Open-source java CMS and open-source javacms
Address: http://javaz.cn/site/javaz/site_study/info/2015/23312.html
Project address:Http://www.freeteam.cn/
Web Page Information Collection
Supported since FreeCMS 2.1
The target webpage information can be captured through simple configuration. incremental collection, keyword replacement, and timed collection are supported. The same collection rule can collect multiple pages (static and dynamic) and multiple information attributes, the static information page can be automatically reviewed.
Collection rule management
Click collection rules from the Management menu on the left to enter.
Add collection rules
Click "add" at the bottom of the collection rule list.
Enter relevant properties and click "save.
Collection rule attributes
Collection rule attributes include basic, set, collection address, collection attribute, and keyword replacement.
Generally, you only need to fill in relevant properties on the basic tab. If you need more advanced settings, you can use the following tabs.
The following describes the main attributes.
Name: the name of the collection rule.
Collected to topic: the collected information must be added to that topic.
Page encoding: The page encoding of the target page, which defaults to the UTF-8.
Collection address: the address of the target webpage. You can set only one entry on the basic tab. You can set multiple entries on the collection address tab.
Collection Scheduling: it is very important to set a Scheduled Collection operation. Only the Collection Scheduling system is configured to perform the collection operation.
Content list begins to end html: because the system extracts information attributes by intercepting keywords on the content of the target webpage, it is very important to set the start and end html of the Target attribute, you must set it to a relatively unique starting and ending html so that the system can correctly intercept the target attribute. This attribute is mainly used to capture the html of the target page information list.

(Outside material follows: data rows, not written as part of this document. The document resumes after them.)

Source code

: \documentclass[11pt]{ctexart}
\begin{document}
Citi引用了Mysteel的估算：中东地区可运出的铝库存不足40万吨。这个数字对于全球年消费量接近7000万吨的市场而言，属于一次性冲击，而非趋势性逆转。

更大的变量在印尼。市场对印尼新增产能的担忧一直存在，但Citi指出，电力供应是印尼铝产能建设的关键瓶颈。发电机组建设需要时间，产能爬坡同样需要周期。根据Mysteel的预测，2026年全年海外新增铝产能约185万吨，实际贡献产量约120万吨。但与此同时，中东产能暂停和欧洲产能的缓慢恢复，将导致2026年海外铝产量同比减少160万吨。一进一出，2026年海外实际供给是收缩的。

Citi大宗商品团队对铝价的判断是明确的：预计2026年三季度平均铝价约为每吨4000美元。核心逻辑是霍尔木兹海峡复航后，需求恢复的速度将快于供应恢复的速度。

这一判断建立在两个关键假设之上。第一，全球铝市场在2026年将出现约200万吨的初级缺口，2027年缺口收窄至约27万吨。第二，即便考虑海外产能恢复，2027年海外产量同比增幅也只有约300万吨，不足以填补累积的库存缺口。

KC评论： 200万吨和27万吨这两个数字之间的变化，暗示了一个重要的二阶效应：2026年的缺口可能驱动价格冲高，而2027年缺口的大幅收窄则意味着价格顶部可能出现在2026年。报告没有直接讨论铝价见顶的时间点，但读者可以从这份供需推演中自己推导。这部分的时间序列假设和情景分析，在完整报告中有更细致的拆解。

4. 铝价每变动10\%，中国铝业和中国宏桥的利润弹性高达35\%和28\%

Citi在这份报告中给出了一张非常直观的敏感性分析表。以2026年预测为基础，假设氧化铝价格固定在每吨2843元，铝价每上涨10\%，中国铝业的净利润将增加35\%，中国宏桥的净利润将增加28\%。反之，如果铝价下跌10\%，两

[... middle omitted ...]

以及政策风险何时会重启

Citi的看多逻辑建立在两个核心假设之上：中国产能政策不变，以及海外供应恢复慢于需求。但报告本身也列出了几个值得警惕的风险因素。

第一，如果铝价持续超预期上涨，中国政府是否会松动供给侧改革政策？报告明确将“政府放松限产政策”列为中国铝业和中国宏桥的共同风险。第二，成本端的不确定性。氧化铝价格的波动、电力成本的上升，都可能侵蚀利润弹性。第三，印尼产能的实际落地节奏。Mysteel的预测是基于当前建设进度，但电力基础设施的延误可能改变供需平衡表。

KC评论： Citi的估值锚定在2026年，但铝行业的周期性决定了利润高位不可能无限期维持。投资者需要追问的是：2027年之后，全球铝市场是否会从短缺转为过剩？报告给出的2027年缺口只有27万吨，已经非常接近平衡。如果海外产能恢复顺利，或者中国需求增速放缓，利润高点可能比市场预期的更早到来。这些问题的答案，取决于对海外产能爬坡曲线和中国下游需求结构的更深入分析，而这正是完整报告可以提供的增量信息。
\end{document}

Content address begins to end html: after obtaining the content list html based on the preceding attributes, use this attribute to intercept the content addresses.
Content title begins to end html: After the content address is obtained based on the preceding attribute, the system captures the webpage content of the content address and then intercepts the content title based on this attribute. The setting of content-related attributes is similar to that of this attribute.
Status: the collection rule in the enabled status is executed by the system.
Capture images: Download images from the information content to your local device.
Automatic approval: sets the collected information directly to the audited status.
Click volume of collected information: by default, the number of clicks on the collected information is 0. After this attribute and the number of clicks on the Content start to end html, the system intercepts the clicks on the target information, set to the number of clicks of the collected information.
Maximum number of content to be collected: This attribute is not restricted by default. If this attribute is set, the system will collect statistics on the number of information collected by this collection rule. If the maximum number of content to be collected is exceeded, the system will no longer collect data.
Set the first image as the title image: if there is an image in the information, extract the first image as the title image and set the information as the image information.
Clear html tags in the content: Clear the html tags in the information content and retain the plain text.
Whether to collect when the content is empty: You can set whether to collect this information when the content is empty.
Add time of collection information: by default, the add time of the collected information is the current time. After setting the attribute and content add time to end html, the system will intercept the add time of the target information, set to the time when the information is added after collection.
Add time format for collection information: the default format is yyyy-MM-dd. If the time format for adding the target page is different, set it to the correct date format here.
Collection start time: the default value is the current time. If the collection start time is not reached, the system does not collect data.
Collection End Time: The default value is "Never End". If the collection End Time is exceeded, the system does not collect data.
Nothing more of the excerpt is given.